Surgical interventions, including arteriovenous sheathotomy and vitrectomy, are typically reserved for severe or refractory cases. Though conceptually appealing, particularly in relieving mechanical vein compression, their clinical benefit is still under debate. Vitrectomy may play a more established role in managing complications like vitreous hemorrhage or tractional retinal detachment.
As current therapies mature, emerging treatments are pushing the boundaries of what’s possible. Gene therapy, for example, is being explored to achieve sustained suppression of VEGF or to correct molecular abnormalities underlying vascular dysfunction. Peptide-based agents and small-molecule inhibitors are also under investigation, aiming to selectively target inflammatory or angiogenic pathways without the drawbacks of large-molecule biologics. Early-phase trials show promise, but hurdles remain in drug delivery, immunogenicity, and long-term safety.
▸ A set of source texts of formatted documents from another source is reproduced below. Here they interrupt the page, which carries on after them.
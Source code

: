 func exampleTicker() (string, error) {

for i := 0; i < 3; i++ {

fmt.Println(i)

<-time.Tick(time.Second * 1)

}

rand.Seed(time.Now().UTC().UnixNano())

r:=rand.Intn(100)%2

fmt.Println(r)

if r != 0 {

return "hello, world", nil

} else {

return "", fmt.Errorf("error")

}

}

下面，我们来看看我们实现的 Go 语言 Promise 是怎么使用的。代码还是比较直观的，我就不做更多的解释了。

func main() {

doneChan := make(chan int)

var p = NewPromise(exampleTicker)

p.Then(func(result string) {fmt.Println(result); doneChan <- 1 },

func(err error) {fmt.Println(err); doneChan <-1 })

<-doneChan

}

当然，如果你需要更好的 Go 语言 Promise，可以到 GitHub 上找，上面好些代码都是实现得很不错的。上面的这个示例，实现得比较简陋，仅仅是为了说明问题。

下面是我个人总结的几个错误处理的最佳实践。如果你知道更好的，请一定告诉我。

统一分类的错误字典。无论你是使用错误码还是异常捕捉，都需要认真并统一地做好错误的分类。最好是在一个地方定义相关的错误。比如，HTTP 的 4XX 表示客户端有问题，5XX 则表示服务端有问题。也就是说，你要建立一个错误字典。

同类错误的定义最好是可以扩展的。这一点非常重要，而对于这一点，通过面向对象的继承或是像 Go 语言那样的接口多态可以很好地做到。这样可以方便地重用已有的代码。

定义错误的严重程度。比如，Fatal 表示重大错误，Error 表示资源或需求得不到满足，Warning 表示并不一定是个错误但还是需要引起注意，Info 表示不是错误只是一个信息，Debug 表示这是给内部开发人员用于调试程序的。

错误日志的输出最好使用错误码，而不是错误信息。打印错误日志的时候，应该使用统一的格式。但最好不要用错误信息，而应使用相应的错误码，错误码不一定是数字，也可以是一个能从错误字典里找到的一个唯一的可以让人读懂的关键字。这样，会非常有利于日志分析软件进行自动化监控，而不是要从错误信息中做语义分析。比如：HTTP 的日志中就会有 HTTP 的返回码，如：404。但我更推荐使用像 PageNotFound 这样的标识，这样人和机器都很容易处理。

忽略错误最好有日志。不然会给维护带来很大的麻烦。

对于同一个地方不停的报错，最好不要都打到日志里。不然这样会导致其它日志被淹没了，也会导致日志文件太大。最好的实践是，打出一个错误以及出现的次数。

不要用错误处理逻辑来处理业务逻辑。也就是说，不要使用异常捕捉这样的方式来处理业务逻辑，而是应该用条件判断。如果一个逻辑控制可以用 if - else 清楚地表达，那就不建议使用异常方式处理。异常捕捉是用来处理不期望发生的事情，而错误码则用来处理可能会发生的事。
The management of BRVO is increasingly moving toward individualized, biomarker-driven care. Parameters such as baseline macular thickness, cytokine profiles, and the presence of specific OCT features may help predict treatment response and guide therapy selection. The integration of advanced imaging, functional testing like microperimetry, and even metabolomic analysis may further refine this precision approach.
Yet despite these advances, unmet needs persist. Recurrence of macular edema is common, often requiring long-term treatment. Resistance to anti-VEGF therapy, whether due to pharmacokinetics or underlying pathophysiology, continues to affect a subset of patients. Systemic factors—such as hypertension, hyperlipidemia, and diabetes—also remain central to both risk and recurrence, emphasizing the need for interdisciplinary management.
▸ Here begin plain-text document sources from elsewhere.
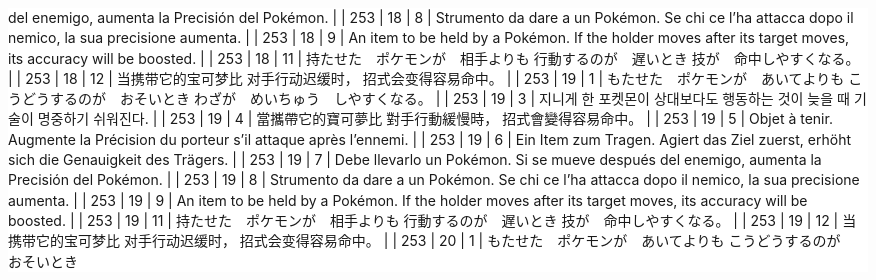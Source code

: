 del enemigo, aumenta la Precisión del Pokémon.                                                                       |
| 253     | 18               | 8           | Strumento da dare a un Pokémon.
Se chi ce l’ha attacca dopo il nemico, la sua
precisione aumenta.                                                                  |
| 253     | 18               | 9           | An item to be held by a Pokémon. If the holder
moves after its target moves, its accuracy will
be boosted.                                                         |
| 253     | 18               | 11          | 持たせた　ポケモンが　相手よりも
行動するのが　遅いとき
技が　命中しやすくなる。                                                                                                                          |
| 253     | 18               | 12          | 当携带它的宝可梦比
对手行动迟缓时，
招式会变得容易命中。                                                                                                                                      |
| 253     | 19               | 1           | もたせた　ポケモンが　あいてよりも
こうどうするのが　おそいとき
わざが　めいちゅう　しやすくなる。                                                                                                                 |
| 253     | 19               | 3           | 지니게 한 포켓몬이 상대보다도
행동하는 것이 늦을 때
기술이 명중하기 쉬워진다.                                                                                                                       |
| 253     | 19               | 4           | 當攜帶它的寶可夢比
對手行動緩慢時，
招式會變得容易命中。                                                                                                                                      |
| 253     | 19               | 5           | Objet à tenir. Augmente la Précision du porteur
s’il attaque après l’ennemi.                                                                                       |
| 253     | 19               | 6           | Ein Item zum Tragen. Agiert das Ziel zuerst,
erhöht sich die Genauigkeit des Trägers.                                                                              |
| 253     | 19               | 7           | Debe llevarlo un Pokémon. Si se mueve después
del enemigo, aumenta la Precisión del Pokémon.                                                                       |
| 253     | 19               | 8           | Strumento da dare a un Pokémon.
Se chi ce l’ha attacca dopo il nemico, la sua
precisione aumenta.                                                                  |
| 253     | 19               | 9           | An item to be held by a Pokémon. If the holder
moves after its target moves, its accuracy will
be boosted.                                                         |
| 253     | 19               | 11          | 持たせた　ポケモンが　相手よりも
行動するのが　遅いとき
技が　命中しやすくなる。                                                                                                                          |
| 253     | 19               | 12          | 当携带它的宝可梦比
对手行动迟缓时，
招式会变得容易命中。                                                                                                                                      |
| 253     | 20               | 1           | もたせた　ポケモンが　あいてよりも
こうどうするのが　おそいとき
Ultimately, the future of BRVO care lies in a multifaceted strategy: one that combines early detection, precision diagnostics, targeted therapy, and long-term monitoring. As newer modalities move from bench to bedside, the focus must remain not just on anatomical outcomes but on preserving functional vision and improving quality of life for patients. With continued research and collaborative care, the burden of BRVO may finally begin to lift.